Is calling on a friend to vent really emotional labor? I think of my friends who frequently text me “can I be a bitch for a second?” and how I can’t type “YES!!!!” fast enough. Emotional labor, in this application, is a term weighted with an annoying sense of obligation: You put aside your own emotions and issues to submit yourself to another person’s needs. But what’s confusing about using it to describe friendship is that in the traditional definition of the term, that sense of obligation is tied up in getting paid. The suggestion is that the unspoken duties of being a good friend, out of kindness and thanklessness, is akin to hours gone unbilled. If you perceive the foundation of friendship as emotional labor, then friendship is always work.
In the degradation of the term emotional labor, we lose a crucial framework to define the taxing emotional burden of being a worker in a society that continually wants employees to believe their coworkers are “their family” so that they work harder and never want to leave their desks. But we also saddle the relationships we can form beyond the workplace, away from our obligations to work, with a similar, dreaded sense of duty. The overuse of the term emotional labor redefines our relationships, the ones we build out of care and love, into workplace disputes. Fabello writes in her script “could we connect at [a later time and date]” as if checking in with a friend in a time of need is another meeting to be scheduled with a conference room to book.
Personal relationships can be unspoken worksites. Women undoubtedly do more silent and physical labor in straight relationships than men do, from literal housework and child-rearing to the quiet expectation that they keep track of dates, family birthdays, doctor’s appointments. But the latter is not so much emotional labor as it is mental, Hochschild told The Atlantic. “There seems an alienation or a disenchantment of acts that normally we associate with the expression of connection, love, commitment. Like ‘Oh, what a burden it is to pick out gifts for the holiday for my children,’” she told the magazine. “I feel a strong need to point out that this isn’t inherently an alienating act. And something’s gone haywire when it is.”
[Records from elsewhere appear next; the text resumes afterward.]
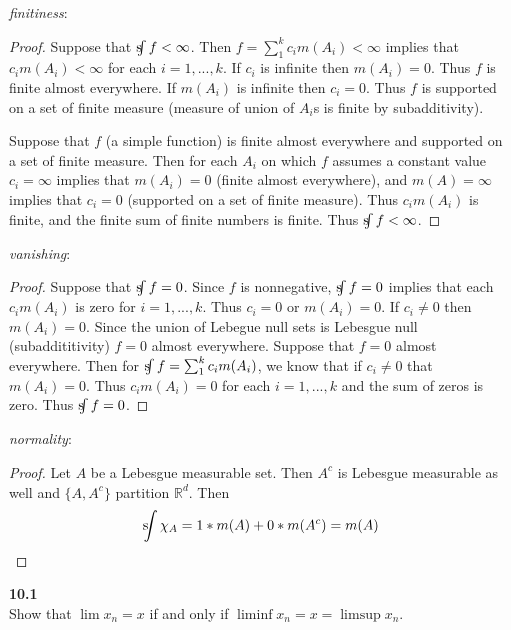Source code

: \documentclass[12pt]{article}
\newcommand{\problem}[1]{\hspace{-4 ex} \large \textbf{#1}\\}
\newcommand{\sint}{\text{s}\kern-5pt\int}
\begin{document}
	\emph{finitiness}: \\
	\begin{proof}
		Suppose that $\sint f < \infty$. Then $f=\sum_1^kc_i m(A_i) < \infty$ implies that $c_i m(A_i) < \infty$ for each $i=1,...,k$. If $c_i$ is infinite then $m(A_i) = 0$. Thus $f$ is finite almost everywhere. If $m(A_i)$ is infinite then $c_i = 0$. Thus $f$ is supported on a set of finite measure (measure of union of $A_i$s is finite by subadditivity).\bigbreak
		
		Suppose that $f$ (a simple function) is finite almost everywhere and supported on a set of finite measure. Then for each $A_i$ on which $f$ assumes a constant value $c_i = \infty$ implies that $m(A_i) = 0$ (finite almost everywhere), and $m(A)=\infty$ implies that $c_i=0$ (supported on a set of finite measure). Thus $c_i m(A_i)$ is finite, and the finite sum of finite numbers is finite. Thus $\sint f < \infty$.
	\end{proof}

	\emph{vanishing}: \\
	\begin{proof}
		Suppose that $\sint f=0$. Since $f$ is nonnegative, $\sint f=0$ implies that each $c_i m(A_i)$ is zero for $i=1,...,k$. Thus $c_i = 0$ or $m(A_i)=0$. If $c_i \neq 0$ then $m(A_i)=0$. Since the union of Lebegue null sets is Lebesgue null (subaddititivity) $f=0$ almost everywhere. \bigbreak
		Suppose that $f=0$ almost everywhere. Then for $\sint f = \sum_1^k c_i m(A_i)$, we know that if $c_i \neq 0$ that $m(A_i) = 0$. Thus $c_i m(A_i) = 0$ for each $i=1,...,k$ and the sum of zeros is zero. Thus $\sint f = 0$.
	\end{proof}

	\emph{normality}: \\
	\begin{proof}
		Let $A$ be a Lebesgue measurable set. Then $A^c$ is Lebesgue measurable as well and $\{A, A^c\}$ partition $\mathbb{R}^d$. Then $$\sint \chi_A = 1*m(A) + 0*m(A^c) = m(A)$$
	\end{proof}
	

\problem{10.1} Show that $\lim x_n=x$ if and only if $\liminf x_n=x=\limsup x_n$.
\end{document}
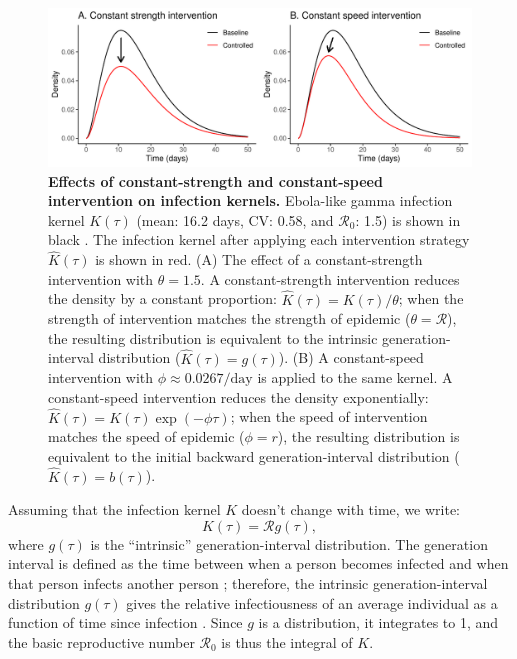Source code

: \documentclass[12pt]{article}
\newcommand{\Rx}[1]{\ensuremath{{\mathcal R}_{#1}}}
\newcommand{\Ro}{\Rx{0}}
\newcommand{\RR}{\ensuremath{{\mathcal R}}}
\newcommand{\figlab}[1]{\label{fig:#1}}
\newcommand{\eqlab}[1]{\label{eq:#1}}
\begin{document}
\begin{figure}[!t]
\includegraphics[width=\textwidth]{../figure/constant_intervention.pdf}
\caption{
\textbf{Effects of constant-strength and constant-speed intervention on infection kernels.}
Ebola-like gamma infection kernel $K(\tau)$ (mean: 16.2 days, CV: 0.58, and \Ro: 1.5) is shown in black \citep{park2019practical}.
The infection kernel after applying each intervention strategy $\hat K(\tau)$ is shown in red.
(A) The effect of a constant-strength intervention with $\theta = 1.5$.
A constant-strength intervention reduces the density by a constant proportion: $\hat K(\tau) = K(\tau)/\theta$; when the strength of intervention matches the strength of epidemic ($\theta = \mathcal R$), the resulting distribution is equivalent to the intrinsic generation-interval distribution ($\hat K(\tau) = g(\tau)$).
(B) A constant-speed intervention with $\phi \approx 0.0267/\mathrm{day}$ is applied to the same kernel.
A constant-speed intervention reduces the density exponentially: $\hat K(\tau) = K(\tau) \exp(-\phi \tau)$; when the speed of intervention matches the speed of epidemic ($\phi = r$), the resulting distribution is equivalent to the initial backward generation-interval distribution ($\hat K(\tau) = b(\tau)$). 
}
\figlab{constant}
\end{figure}

Assuming that the infection kernel $K$ doesn't change with time, we write:
\begin{equation}
	K(\tau) = \RR g(\tau),
	\eqlab{strengthFactors}
\end{equation}
where $g(\tau)$ is the ``intrinsic'' generation-interval distribution.
The generation interval is defined as the time between when a person becomes infected and when that person infects another person \citep{svensson2007note};
therefore, the intrinsic generation-interval distribution $g(\tau)$ gives the relative infectiousness of an average individual as a function of time since infection \citep{champredon2015intrinsic}. 
Since $g$ is a distribution, it integrates to 1, and the basic reproductive number $\Ro$ is thus the integral of $K$.
\end{document}
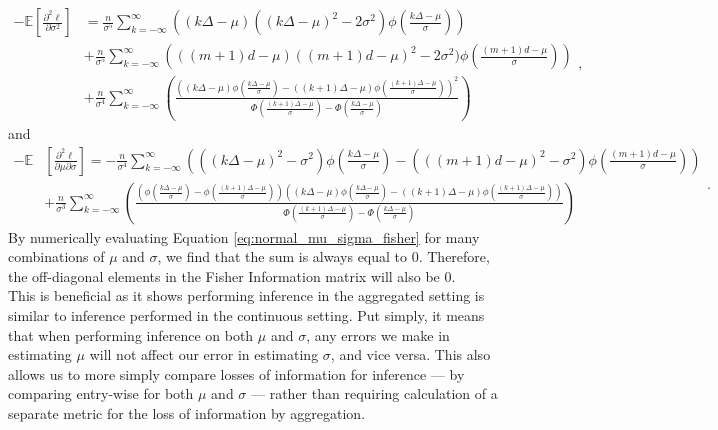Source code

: \documentclass[11pt,a4,twosided,singlespacing,titlepagenumber=on,numbers=endperiod]{scrreprt}
\numberwithin{equation}{chapter} %
\theoremstyle{remark}
\begin{document}
\begin{equation}\label{eq:normal_sigma_fisher}
	\begin{aligned}
		-\mathbb{E}\left[\frac{\partial^2 \ell}{\partial \sigma^2}\right] &= \frac{n}{\sigma^5} \sum_{k=-\infty}^\infty  \left(
			(k \Delta - \mu)((k \Delta - \mu)^2 - 2 \sigma^2) \phi \left( \frac{k \Delta - \mu}{\sigma} \right)
		\right) \\
		&+ \frac{n}{\sigma^5} \sum_{k=-\infty}^\infty  \left(
			((m+1)d - \mu)((m+1)d - \mu)^2 - 2 \sigma^2) \phi \left( \frac{(m+1)d - \mu}{\sigma} \right)
		\right)\\
		&+ \frac{n}{\sigma^4} \sum_{k=-\infty}^\infty  \left(
			\frac{\left(
				(k \Delta - \mu) \phi \left( \frac{k \Delta - \mu}{\sigma} \right) - ((k + 1) \Delta - \mu)\phi \left( \frac{(k + 1) \Delta - \mu}{\sigma} \right)
			\right)^2}
			{\Phi \left( \frac{(k + 1) \Delta - \mu}{\sigma} \right) - \Phi \left(\frac{k \Delta - \mu}{\sigma} \right)}
		\right)
	\end{aligned},
\end{equation}
and
\begin{equation}\label{eq:normal_mu_sigma_fisher}
	\begin{aligned}
		-\mathbb{E}&\left[\frac{\partial^2 \ell}{\partial \mu \partial \sigma}\right] = -\frac{n}{\sigma^4}\sum_{k=-\infty}^\infty  \left(
			((k \Delta - \mu)^2 - \sigma^2) \phi \left( \frac{k \Delta - \mu}{\sigma} \right) - (((m+1)d - \mu)^2 - \sigma^2) \phi \left( \frac{(m+1)d - \mu}{\sigma} \right)
		\right) \\
		&+ \frac{n}{\sigma^3}\sum_{k=-\infty}^\infty  \left(
			\frac{\left(\phi \left( \frac{k \Delta - \mu}{\sigma} \right) - \phi \left( \frac{(k + 1) \Delta - \mu}{\sigma} \right)\right) \left( (k \Delta - \mu) \phi \left( \frac{k \Delta - \mu}{\sigma} \right) - ((k + 1) \Delta - \mu)\phi \left( \frac{(k + 1) \Delta - \mu}{\sigma} \right)\right)}
		 {\Phi \left( \frac{(k + 1) \Delta - \mu}{\sigma} \right) - \Phi \left(\frac{k \Delta - \mu}{\sigma} \right)}
		\right)
	\end{aligned}.
\end{equation}
By numerically evaluating Equation \ref{eq:normal_mu_sigma_fisher} for many combinations of $\mu$ and $\sigma$, we find that the sum is always equal to 0. Therefore, the off-diagonal elements in the Fisher Information matrix will also be 0. \\
This is beneficial as it shows performing inference in the aggregated setting is similar to inference performed in the continuous setting. Put simply, it means that when performing inference on both $\mu$ and $\sigma$, any errors we make in estimating $\mu$ will not affect our error in estimating $\sigma$, and vice versa. This also allows us to more simply compare losses of information for inference --- by comparing entry-wise for both $\mu$ and $\sigma$ --- rather than requiring calculation of a separate metric for the loss of information by aggregation. \\
\end{document}

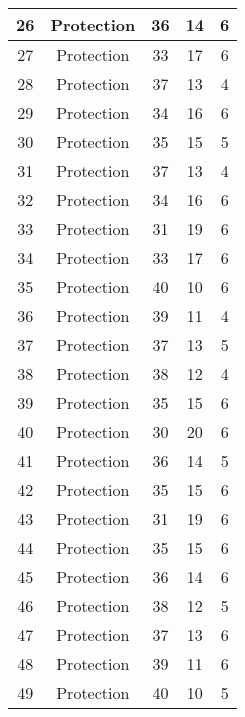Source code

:\documentclass[results.tex]{subfiles}
\begin{document}
\begin{center}
\begin{tabular}{| c || c | c | c | c |}
    \hline
    26 & Protection & 36 & 14 & 6 \\ 
    \hline
    27 & Protection & 33 & 17 & 6 \\ 
    \hline
    28 & Protection & 37 & 13 & 4 \\ 
    \hline
    29 & Protection & 34 & 16 & 6 \\ 
    \hline
    30 & Protection & 35 & 15 & 5 \\ 
    \hline
    31 & Protection & 37 & 13 & 4 \\ 
    \hline
    32 & Protection & 34 & 16 & 6 \\ 
    \hline
    33 & Protection & 31 & 19 & 6 \\ 
    \hline
    34 & Protection & 33 & 17 & 6 \\ 
    \hline
    35 & Protection & 40 & 10 & 6 \\ 
    \hline
    36 & Protection & 39 & 11 & 4 \\ 
    \hline
    37 & Protection & 37 & 13 & 5 \\ 
    \hline
    38 & Protection & 38 & 12 & 4 \\ 
    \hline
    39 & Protection & 35 & 15 & 6 \\ 
    \hline
    40 & Protection & 30 & 20 & 6 \\ 
    \hline
    41 & Protection & 36 & 14 & 5 \\ 
    \hline
    42 & Protection & 35 & 15 & 6 \\ 
    \hline
    43 & Protection & 31 & 19 & 6 \\ 
    \hline
    44 & Protection & 35 & 15 & 6 \\ 
    \hline
    45 & Protection & 36 & 14 & 6 \\ 
    \hline
    46 & Protection & 38 & 12 & 5 \\ 
    \hline
    47 & Protection & 37 & 13 & 6 \\ 
    \hline
    48 & Protection & 39 & 11 & 6 \\ 
    \hline
    49 & Protection & 40 & 10 & 5 \\ 
    \hline   \end{tabular}
\end{center}
\end{document}
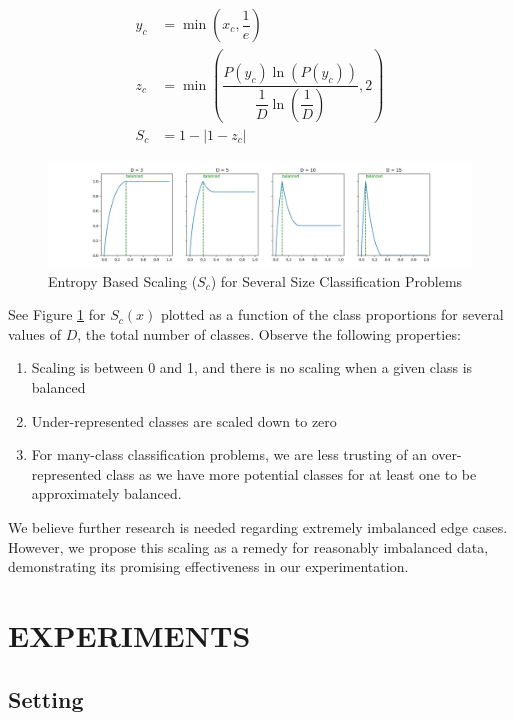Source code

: \documentclass{article} %
\begin{document}
\begin{align}
    y_c &= \min \left( x_c, \dfrac{1}{e} \right) \\
    z_c &= \min \left( \dfrac{P(y_c) \ln \left( P(y_c) \right)}{\dfrac{1}{D} \ln \left( \dfrac{1}{D} \right)}, 2 \right) \\
    S_c &= 1 - | 1 - z_c |    
\end{align}

\begin{figure}[h]
    \centering
    \includegraphics[width=\textwidth]{article/99_visuals/scaling.png}
    \caption{Entropy Based Scaling ($S_c$) for Several Size Classification Problems}
    \label{fig:scaling}
\end{figure}

See Figure \ref{fig:scaling} for $S_c(x)$ plotted as a function of the class proportions for several values of $D$, the total number of classes. Observe the following  properties:
\begin{enumerate}
    \item Scaling is between 0 and 1, and there is no scaling when a given class is balanced
    \item Under-represented classes are scaled down to zero
    \item For many-class classification problems, we are less trusting of an over-represented class as we have more potential classes for at least one to be approximately balanced.
\end{enumerate}

We believe further research is needed regarding extremely imbalanced edge cases. However, we propose this scaling as a remedy for reasonably imbalanced data, demonstrating its promising effectiveness in our experimentation.

\section{EXPERIMENTS}

%
\subsection{Setting}
\end{document}
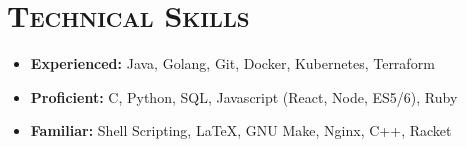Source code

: \documentclass{article}
\begin{document}
\section*{\textsc{Technical Skills}}
\begin{itemize}[label={},leftmargin=*]
  \item \textbf{Experienced:} Java, Golang, Git, Docker, Kubernetes, Terraform
  \item \textbf{Proficient:} C, Python, SQL, Javascript (React, Node, ES5/6), Ruby
  \item \textbf{Familiar:} Shell Scripting, LaTeX, GNU Make, Nginx, C++, Racket
\end{itemize}
\end{document}
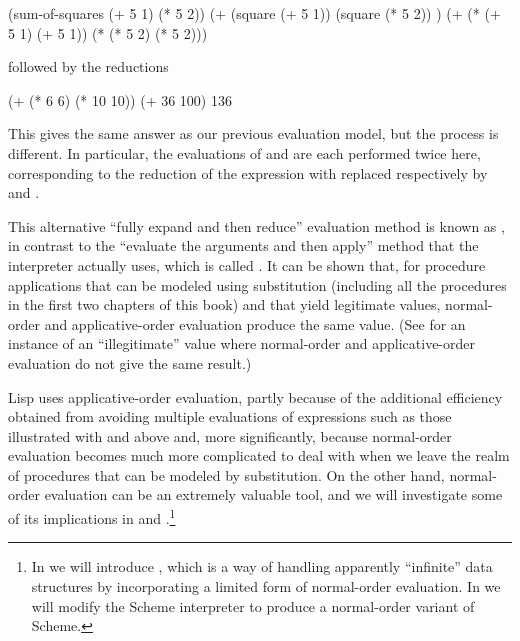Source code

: \begin{codeBlock}
(sum-of-squares (+ 5 1) (* 5 2))
(+   (square (+ 5 1))      (square (* 5 2))  )
(+   (* (+ 5 1) (+ 5 1))   (* (* 5 2) (* 5 2)))
\end{codeBlock}

\noindent
followed by the reductions

\begin{codeBlock}
(+      (* 6 6)      (* 10 10))
(+         36           100)
                136
\end{codeBlock}

\noindent
This gives the same answer as our previous evaluation model, but the process is
different.  In particular, the evaluations of  and 
are each performed twice here, corresponding to the reduction of the expression
 with  replaced respectively by  and
.

This alternative ``fully expand and then reduce'' evaluation method is known as
, in contrast to the ``evaluate the arguments
and then apply'' method that the interpreter actually uses, which is called
.  It can be shown that, for procedure
applications that can be modeled using substitution (including all the
procedures in the first two chapters of this book) and that yield legitimate
values, normal-order and applicative-order evaluation produce the same value.
(See  for an instance of an ``illegitimate'' value where
normal-order and applicative-order evaluation do not give the same result.)

Lisp uses applicative-order evaluation, partly because of the additional
efficiency obtained from avoiding multiple evaluations of expressions such as
those illustrated with  and  above and, more
significantly, because normal-order evaluation becomes much more complicated to
deal with when we leave the realm of procedures that can be modeled by
substitution.  On the other hand, normal-order evaluation can be an extremely
valuable tool, and we will investigate some of its implications in  and .\footnote{In  we will introduce
, which is a way of handling apparently ``infinite''
data structures by incorporating a limited form of normal-order evaluation.  In
 we will modify the Scheme interpreter to produce a
normal-order variant of Scheme.}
What might be harder for people who cling to the term emotional labor to describe the acts they do for others is that expression of “connection, love, and commitment” Hochschild speaks of. What people like Fabello describe as emotional labor is often the bare minimum of what’s expected in a relationship when it’s built on love and respect. Listening to your friend talk about their bad day isn’t emotional labor; it’s just being a friend.
Emotional labor has become a catchall for everything expected of women; it’s the intimacy sex workers perform for clients, and when a woman asks her husband to do tasks around the house. But in emotional labor’s new definition of “emotion management,” it’s been defanged to the point that the terminology is essentially meaningless.